**YOUR ASSIGNMENT**: Looking at the records below, say how many lines include "docker", and add nothing else.

Dataset excerpts
____________________
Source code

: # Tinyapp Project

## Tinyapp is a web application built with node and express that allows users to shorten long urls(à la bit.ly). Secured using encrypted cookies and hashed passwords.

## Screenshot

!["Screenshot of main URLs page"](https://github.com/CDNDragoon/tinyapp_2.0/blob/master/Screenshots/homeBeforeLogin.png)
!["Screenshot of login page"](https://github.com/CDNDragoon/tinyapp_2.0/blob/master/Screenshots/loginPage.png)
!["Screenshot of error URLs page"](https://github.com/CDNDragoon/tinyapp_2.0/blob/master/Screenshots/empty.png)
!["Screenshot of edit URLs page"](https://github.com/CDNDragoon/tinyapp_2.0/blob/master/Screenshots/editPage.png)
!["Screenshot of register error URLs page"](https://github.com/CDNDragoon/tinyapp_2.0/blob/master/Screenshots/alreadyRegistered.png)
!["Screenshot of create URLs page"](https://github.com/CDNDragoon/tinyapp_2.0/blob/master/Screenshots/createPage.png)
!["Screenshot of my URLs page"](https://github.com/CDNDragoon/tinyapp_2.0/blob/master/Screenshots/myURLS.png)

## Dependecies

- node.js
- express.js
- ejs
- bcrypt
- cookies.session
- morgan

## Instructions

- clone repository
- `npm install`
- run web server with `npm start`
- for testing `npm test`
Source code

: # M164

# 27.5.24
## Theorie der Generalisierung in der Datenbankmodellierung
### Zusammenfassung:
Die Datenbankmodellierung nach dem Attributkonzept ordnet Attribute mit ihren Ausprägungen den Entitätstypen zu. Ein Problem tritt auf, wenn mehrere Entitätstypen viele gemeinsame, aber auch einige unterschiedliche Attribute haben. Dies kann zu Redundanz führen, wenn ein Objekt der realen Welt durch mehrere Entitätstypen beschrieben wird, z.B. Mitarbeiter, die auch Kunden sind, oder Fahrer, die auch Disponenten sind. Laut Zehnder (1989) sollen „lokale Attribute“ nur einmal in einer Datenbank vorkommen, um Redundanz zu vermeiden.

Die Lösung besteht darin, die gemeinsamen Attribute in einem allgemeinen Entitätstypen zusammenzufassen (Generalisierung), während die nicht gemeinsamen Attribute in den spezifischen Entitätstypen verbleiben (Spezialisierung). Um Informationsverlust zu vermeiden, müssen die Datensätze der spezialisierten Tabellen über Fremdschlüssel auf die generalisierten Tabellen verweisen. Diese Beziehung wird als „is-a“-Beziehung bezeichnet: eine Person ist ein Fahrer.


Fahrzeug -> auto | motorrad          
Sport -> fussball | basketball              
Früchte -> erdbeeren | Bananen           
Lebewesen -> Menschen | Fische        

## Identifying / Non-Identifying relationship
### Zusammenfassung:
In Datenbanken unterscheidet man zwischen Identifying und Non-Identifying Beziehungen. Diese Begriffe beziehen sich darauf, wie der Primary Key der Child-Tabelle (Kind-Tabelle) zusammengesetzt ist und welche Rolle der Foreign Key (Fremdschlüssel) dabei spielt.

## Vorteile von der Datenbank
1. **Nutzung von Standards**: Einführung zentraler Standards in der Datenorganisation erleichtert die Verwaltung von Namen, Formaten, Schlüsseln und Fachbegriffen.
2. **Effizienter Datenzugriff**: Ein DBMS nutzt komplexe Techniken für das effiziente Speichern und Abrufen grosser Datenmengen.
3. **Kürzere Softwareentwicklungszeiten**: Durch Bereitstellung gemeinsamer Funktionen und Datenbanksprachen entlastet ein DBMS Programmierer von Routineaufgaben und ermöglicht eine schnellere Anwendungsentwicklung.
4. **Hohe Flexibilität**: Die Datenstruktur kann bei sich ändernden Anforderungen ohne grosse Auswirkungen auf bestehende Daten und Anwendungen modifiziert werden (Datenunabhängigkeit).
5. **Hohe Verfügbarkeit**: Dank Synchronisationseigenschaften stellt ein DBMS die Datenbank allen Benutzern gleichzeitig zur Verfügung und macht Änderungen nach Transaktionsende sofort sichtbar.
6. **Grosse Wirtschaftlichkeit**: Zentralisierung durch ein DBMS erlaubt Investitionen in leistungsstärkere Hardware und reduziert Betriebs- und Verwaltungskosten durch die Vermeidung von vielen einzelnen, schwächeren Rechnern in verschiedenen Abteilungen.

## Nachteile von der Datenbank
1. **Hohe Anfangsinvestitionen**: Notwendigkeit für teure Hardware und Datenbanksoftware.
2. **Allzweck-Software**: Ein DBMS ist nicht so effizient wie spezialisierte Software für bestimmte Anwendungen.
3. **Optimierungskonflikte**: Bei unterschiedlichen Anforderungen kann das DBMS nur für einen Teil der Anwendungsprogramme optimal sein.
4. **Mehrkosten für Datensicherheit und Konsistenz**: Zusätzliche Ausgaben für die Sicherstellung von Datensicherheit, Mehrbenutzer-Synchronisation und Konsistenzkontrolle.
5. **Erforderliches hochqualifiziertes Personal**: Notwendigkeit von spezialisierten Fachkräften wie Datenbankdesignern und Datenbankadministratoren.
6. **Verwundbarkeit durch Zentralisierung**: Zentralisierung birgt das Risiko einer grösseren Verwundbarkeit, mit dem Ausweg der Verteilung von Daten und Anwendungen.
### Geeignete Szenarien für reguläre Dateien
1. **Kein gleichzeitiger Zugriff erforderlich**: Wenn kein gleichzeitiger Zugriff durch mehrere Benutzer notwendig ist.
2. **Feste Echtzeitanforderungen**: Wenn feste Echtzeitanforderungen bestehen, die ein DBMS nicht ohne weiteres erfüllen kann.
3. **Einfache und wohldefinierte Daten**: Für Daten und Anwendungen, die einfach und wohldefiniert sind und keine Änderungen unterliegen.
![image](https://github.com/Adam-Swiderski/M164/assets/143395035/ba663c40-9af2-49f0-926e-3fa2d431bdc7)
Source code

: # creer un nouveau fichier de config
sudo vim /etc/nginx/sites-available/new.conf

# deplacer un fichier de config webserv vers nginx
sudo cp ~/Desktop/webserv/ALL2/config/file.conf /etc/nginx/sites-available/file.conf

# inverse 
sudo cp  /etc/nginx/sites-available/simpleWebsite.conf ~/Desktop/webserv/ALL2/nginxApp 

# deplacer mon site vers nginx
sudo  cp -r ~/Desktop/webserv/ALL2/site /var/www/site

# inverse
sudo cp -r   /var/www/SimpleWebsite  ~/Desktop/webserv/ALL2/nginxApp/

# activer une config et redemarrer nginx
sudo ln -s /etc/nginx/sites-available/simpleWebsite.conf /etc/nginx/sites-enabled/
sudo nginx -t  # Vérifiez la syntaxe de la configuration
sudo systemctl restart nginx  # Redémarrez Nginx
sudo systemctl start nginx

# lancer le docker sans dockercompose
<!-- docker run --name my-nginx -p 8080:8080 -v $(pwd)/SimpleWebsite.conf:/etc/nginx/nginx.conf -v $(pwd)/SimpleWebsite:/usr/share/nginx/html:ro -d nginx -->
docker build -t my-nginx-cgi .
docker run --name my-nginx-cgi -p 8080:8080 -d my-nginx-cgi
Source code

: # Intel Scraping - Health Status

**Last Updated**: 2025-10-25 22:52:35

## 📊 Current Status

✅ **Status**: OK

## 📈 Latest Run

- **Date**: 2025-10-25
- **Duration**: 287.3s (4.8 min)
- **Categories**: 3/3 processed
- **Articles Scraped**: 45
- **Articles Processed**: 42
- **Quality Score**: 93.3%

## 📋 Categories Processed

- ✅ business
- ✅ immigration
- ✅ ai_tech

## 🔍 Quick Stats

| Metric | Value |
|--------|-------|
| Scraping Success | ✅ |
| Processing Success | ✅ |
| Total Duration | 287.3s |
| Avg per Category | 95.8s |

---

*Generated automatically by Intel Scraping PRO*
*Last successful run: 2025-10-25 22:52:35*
____________________
**EXERCISE SOLUTION**: 4